**Task objective:** Could you write out the records below exactly as they appear, leaving out any pictures?

[Dataset entries]
------------------------------------
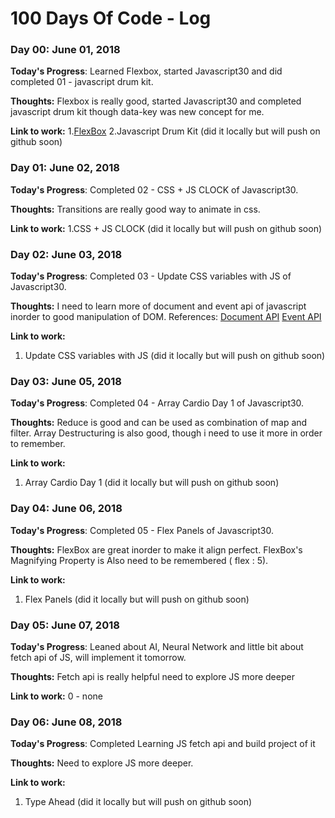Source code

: # 100 Days Of Code - Log

### Day 00: June 01, 2018

**Today's Progress**: Learned Flexbox, started Javascript30 and did completed 01 - javascript drum kit.

**Thoughts:** Flexbox is really good, started Javascript30 and completed javascript drum kit though data-key was new concept for me.

**Link to work:** 
1.[FlexBox](https://flexboxfroggy.com/)
2.Javascript Drum Kit (did it locally but will push on github soon)

### Day 01: June 02, 2018

**Today's Progress**: Completed 02 - CSS + JS CLOCK of Javascript30.

**Thoughts:** Transitions are really good way to animate in css.

**Link to work:** 
1.CSS + JS CLOCK (did it locally but will push on github soon)

### Day 02: June 03, 2018

**Today's Progress**: Completed 03 - Update CSS variables with JS of Javascript30.

**Thoughts:** I need to learn more of document and event api of javascript inorder to good manipulation of DOM. References: [Document API](https://developer.mozilla.org/en-US/docs/Web/API/Document) [Event API](https://developer.mozilla.org/en-US/docs/Web/Events)

**Link to work:** 
1. Update CSS variables with JS (did it locally but will push on github soon)

### Day 03: June 05, 2018

**Today's Progress**: Completed 04 - Array Cardio Day 1 of Javascript30.

**Thoughts:** Reduce is good and can be used as combination of map and filter. Array Destructuring is also good, though i need to use it more in order to remember.

**Link to work:** 
1. Array Cardio Day 1 (did it locally but will push on github soon)

### Day 04: June 06, 2018

**Today's Progress**: Completed 05 - Flex Panels of Javascript30.

**Thoughts:** FlexBox are great inorder to make it align perfect. FlexBox's Magnifying Property is Also need to be remembered ( flex : 5).

**Link to work:** 
1. Flex Panels (did it locally but will push on github soon)

### Day 05: June 07, 2018

**Today's Progress**: Leaned about AI, Neural Network and little bit about fetch api of JS, will implement it tomorrow.

**Thoughts:** Fetch api is really helpful need to explore JS more deeper

**Link to work:** 
0 - none

### Day 06: June 08, 2018

**Today's Progress**: Completed Learning JS fetch api and build project of it

**Thoughts:** Need to explore JS more deeper.

**Link to work:** 
1. Type Ahead (did it locally but will push on github soon)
------------------------------------
**Response area:**
Source code

: # 100 Days Of Code - Log

### Day 00: June 01, 2018

**Today's Progress**: Learned Flexbox, started Javascript30 and did completed 01 - javascript drum kit.

**Thoughts:** Flexbox is really good, started Javascript30 and completed javascript drum kit though data-key was new concept for me.

**Link to work:** 
1.[FlexBox](https://flexboxfroggy.com/)
2.Javascript Drum Kit (did it locally but will push on github soon)

### Day 01: June 02, 2018

**Today's Progress**: Completed 02 - CSS + JS CLOCK of Javascript30.

**Thoughts:** Transitions are really good way to animate in css.

**Link to work:** 
1.CSS + JS CLOCK (did it locally but will push on github soon)

### Day 02: June 03, 2018

**Today's Progress**: Completed 03 - Update CSS variables with JS of Javascript30.

**Thoughts:** I need to learn more of document and event api of javascript inorder to good manipulation of DOM. References: [Document API](https://developer.mozilla.org/en-US/docs/Web/API/Document) [Event API](https://developer.mozilla.org/en-US/docs/Web/Events)

**Link to work:** 
1. Update CSS variables with JS (did it locally but will push on github soon)

### Day 03: June 05, 2018

**Today's Progress**: Completed 04 - Array Cardio Day 1 of Javascript30.

**Thoughts:** Reduce is good and can be used as combination of map and filter. Array Destructuring is also good, though i need to use it more in order to remember.

**Link to work:** 
1. Array Cardio Day 1 (did it locally but will push on github soon)

### Day 04: June 06, 2018

**Today's Progress**: Completed 05 - Flex Panels of Javascript30.

**Thoughts:** FlexBox are great inorder to make it align perfect. FlexBox's Magnifying Property is Also need to be remembered ( flex : 5).

**Link to work:** 
1. Flex Panels (did it locally but will push on github soon)

### Day 05: June 07, 2018

**Today's Progress**: Leaned about AI, Neural Network and little bit about fetch api of JS, will implement it tomorrow.

**Thoughts:** Fetch api is really helpful need to explore JS more deeper

**Link to work:** 
0 - none

### Day 06: June 08, 2018

**Today's Progress**: Completed Learning JS fetch api and build project of it

**Thoughts:** Need to explore JS more deeper.

**Link to work:** 
1. Type Ahead (did it locally but will push on github soon)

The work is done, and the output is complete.